The FCC ruled that service providers cannot block access to or throttle (slow down traffic to) legal applications, services, or devices. Additionally, the commission banned paid prioritization of traffic, preventing service providers from favoring traffic from one source or giving it a so-called "fast lane." While service providers can now be regulated like utilities, the FCC specified that broadband companies would not be subjected to rate regulation or forced network unbundling.
"We know from the history of previous networks that both human nature and economic opportunism act to encourage network owners to become gatekeepers that prioritize their interests above the interests of their users," FCC chairman Tom Wheeler said in a statement. "As the D.C. Circuit observed in the Verizon decision and as the public record affirms, broadband providers have both the economic incentive and the technological capability to abuse their gatekeeper position."

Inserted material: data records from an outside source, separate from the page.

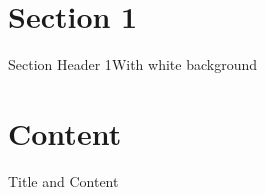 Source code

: \documentclass[10pt]{beamer} %
\begin{document}
\section{Section 1}
{\sectionheaderWhite %
\begin{frame}{Section Header 1}{With white background}
\end{frame}
}

\section{Content} 
\begin{frame}{Title and Content}
\begin{columns}
  \begin{column}{0.3\textwidth}
    \begin{center}

\end{center}
\end{column}
\end{columns}
\end{frame}
\end{document}
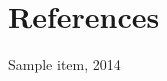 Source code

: \section{References}

\begingroup
\renewcommand{\section}[2]{}%

\begin{thebibliography}{99}

		Sample item, 2014

\end{thebibliography}

\endgroup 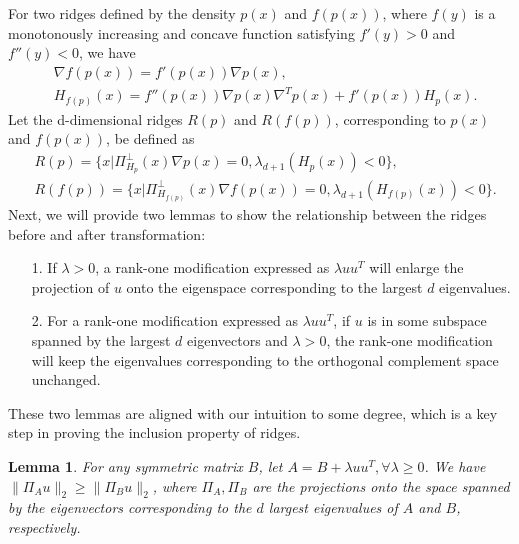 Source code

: \documentclass[aos,preprint]{imsart}
\newtheorem{lemma}[theorem]{Lemma}
\theoremstyle{remark}
\begin{document}
For two ridges defined by the density $p(x)$ and $f(p(x))$, where $f(y)$ is a monotonously increasing and concave function satisfying $f'(y)>0$ and $f''(y)<0$, we have 
\begin{equation}\label{derivatef}
\begin{aligned}
&\nabla f(p(x)) = f'(p(x)) \nabla p(x),\\
&H_{f(p)}(x) = f''(p(x)) \nabla p(x) \nabla^T p(x) + f'(p(x)) H_{p}(x).
\end{aligned}
\end{equation}
Let the d-dimensional ridges $R(p)$ and $R(f(p))$, corresponding to $p(x)$ and $f(p(x))$, be defined as
\[
\begin{aligned}
&R({p}) = \{x | \Pi_{H_{p}}^{\perp} (x) \nabla p(x) = 0, \lambda_{d+1}(H_{p}(x))<0\}, \\
&R({f(p)}) = \{x | \Pi_{H_{f(p)}}^{\perp} (x) \nabla f(p(x)) = 0,\lambda_{d+1}(H_{f(p)}(x))<0\}.
\end{aligned}
\]
Next, we will provide two lemmas to show the relationship between the ridges before and after transformation:
\begin{itemize}
\item[1.]  If $\lambda>0$, a rank-one modification expressed as $\lambda uu^T$ will enlarge the projection of $u$ onto the eigenspace corresponding to the largest $d$ eigenvalues. 
\item[2.] For a rank-one modification expressed as $\lambda uu^T$, if $u$ is in some subspace spanned by the largest $d$ eigenvectors and $\lambda>0$, the rank-one modification will keep the eigenvalues corresponding to the orthogonal complement space unchanged.
\end{itemize}
These two lemmas are aligned with our intuition to some degree, which is a key step in proving the inclusion property of ridges.

\begin{lemma}{ For any symmetric matrix $B$, let $A = B +\lambda uu^T, \forall \lambda\geq 0$. We have $\|\Pi_A u\|_2\geq \|\Pi_B u\|_2$, where $\Pi_A, \Pi_B$ are the projections onto the space spanned by the eigenvectors corresponding to the $d$ largest eigenvalues of $A$ and $B$, respectively.} \label{projection_enlarge}
\end{lemma}
\end{document}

In her own statement, commissioner Jessica Rosenworcel acknowledged the scope of the ruling, and the influence public opinion had on it.
"Four million Americans wrote this agency to make known their ideas, thoughts, and deeply held opinions about Internet openness," Rosenworcel said. "They lit up our phone lines, clogged our e-mail in-boxes, and jammed our comment system. That might be messy, but whatever our disagreements on net neutrality are, I hope we can agree that's democracy in action and something we can all support."
At least one service provider disagreed, as Verizon released its own statement in the wake of the FCC ruling. Verizon derided the new rules as antiquated in a statement released both as Morse code and in English, but using a font designed to look like it came from an old typewriter.
Verizon senior vice president of public policy and government affairs Michael E. Glover spoke for the company, saying, "The FCC's move is especially regrettable because it is wholly unnecessary. The FCC had targeted tools available to preserve an open Internet, but instead chose to use this order as an excuse to adopt 300-plus pages of broad and open-ended regulatory arcana that will have unintended negative consequences for consumers and various parts of the Internet ecosystem for years to come."
[UPDATE]: The Entertainment Software Association released a statement on the ruling, saying, "Great online video game experiences depend upon low latency, high bandwidth connections. We hope that the rule announced today by the FCC will promote continued development of fast online connections while protecting gamers from anti-competitive and discriminatory practices."